Emp was exploring regions of his yellow back for fleas, biting at the unseen pests with multitudinous, swift little chattering snaps of half-shut jaws.
“I wonder just exactly what breed Emp really is?” conjectured Jimmie.
“Why,” answered Dad reflectively, “I should say, at a broad guess, that the blood of the finest thoroughbreds flows in his veins.”

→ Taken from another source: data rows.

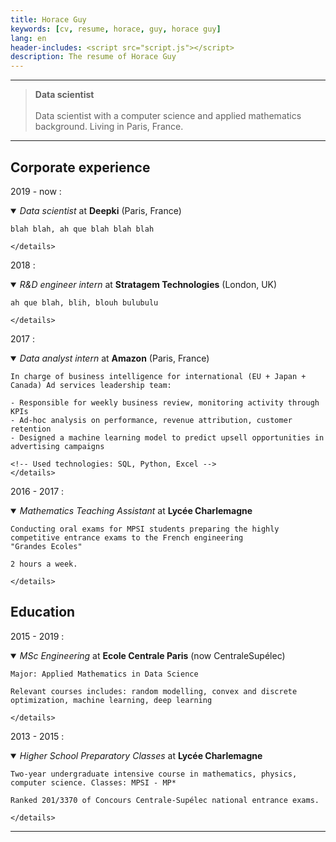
 ```yaml
---
title: Horace Guy
keywords: [cv, resume, horace, guy, horace guy]
lang: en
header-includes: <script src="script.js"></script>
description: The resume of Horace Guy
---
```


----

> **Data scientist**
> \
> \
> Data scientist with a computer science and applied mathematics background. Living in Paris, France.

----


## Corporate experience


2019 - now
:   <details open><summary>*Data scientist* at **Deepki** (Paris, France)</summary>

    blah blah, ah que blah blah blah

    </details>

2018
:   <details open><summary>*R&D engineer intern* at **Stratagem Technologies** (London, UK)</summary>

    ah que blah, blih, blouh bulubulu

    </details>

2017
:   <details open> <summary>*Data analyst intern* at **Amazon** (Paris, France)</summary>

    In charge of business intelligence for international (EU + Japan + Canada) Ad services leadership team:

    - Responsible for weekly business review, monitoring activity through KPIs
    - Ad-hoc analysis on performance, revenue attribution, customer retention
    - Designed a machine learning model to predict upsell opportunities in advertising campaigns
    
    <!-- Used technologies: SQL, Python, Excel -->
    </details>

2016 - 2017
:   <details open><summary>*Mathematics Teaching Assistant* at **Lycée Charlemagne**</summary>

    Conducting oral exams for MPSI students preparing the highly competitive entrance exams to the French engineering
    "Grandes Ecoles"
    
    2 hours a week.

    </details>

## Education

2015 - 2019
:   <details open><summary>*MSc Engineering* at **Ecole Centrale Paris** (now CentraleSupélec)</summary>

    Major: Applied Mathematics in Data Science

    Relevant courses includes: random modelling, convex and discrete optimization, machine learning, deep learning

    </details>

2013 - 2015
:   <details open><summary>*Higher School Preparatory Classes* at **Lycée Charlemagne**</summary>

    Two-year undergraduate intensive course in mathematics, physics, computer science. Classes: MPSI - MP*

    Ranked 201/3370 of Concours Centrale-Supélec national entrance exams.

    </details>

----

“Gee! Honest? What kinds of thoroughbreds, I wonder?”
“All kinds,” responded Dad gravely.
Jimmie glanced at him in doubt. But the man’s face was solemn, even judicious; and the boy eyed his pet with respect.
To Jimmie, Dad’s word was gospel. And if Dad declared Emp the scion of many thoroughbreds there was no room for arguing the statement.
“H’m!” commented Jimmie. “And father called him a mongrel.”
“Son,” explained Dad, “there’s two kinds of folks in this funny world of ours—the sort that sees the quality of the various bloods in a yellow dog, and the kind that sees only the quantity. Let’s you and I always try to see the quality. We won’t make so much money as those that see the quantity; but we’ll have a higher regard for dogs—and for everything else.
“Not that I’m criticizing your father, for one minute,” he added hastily. “He’s a fine man, and a son to be proud of. And he’ll go far. But not as a soldier.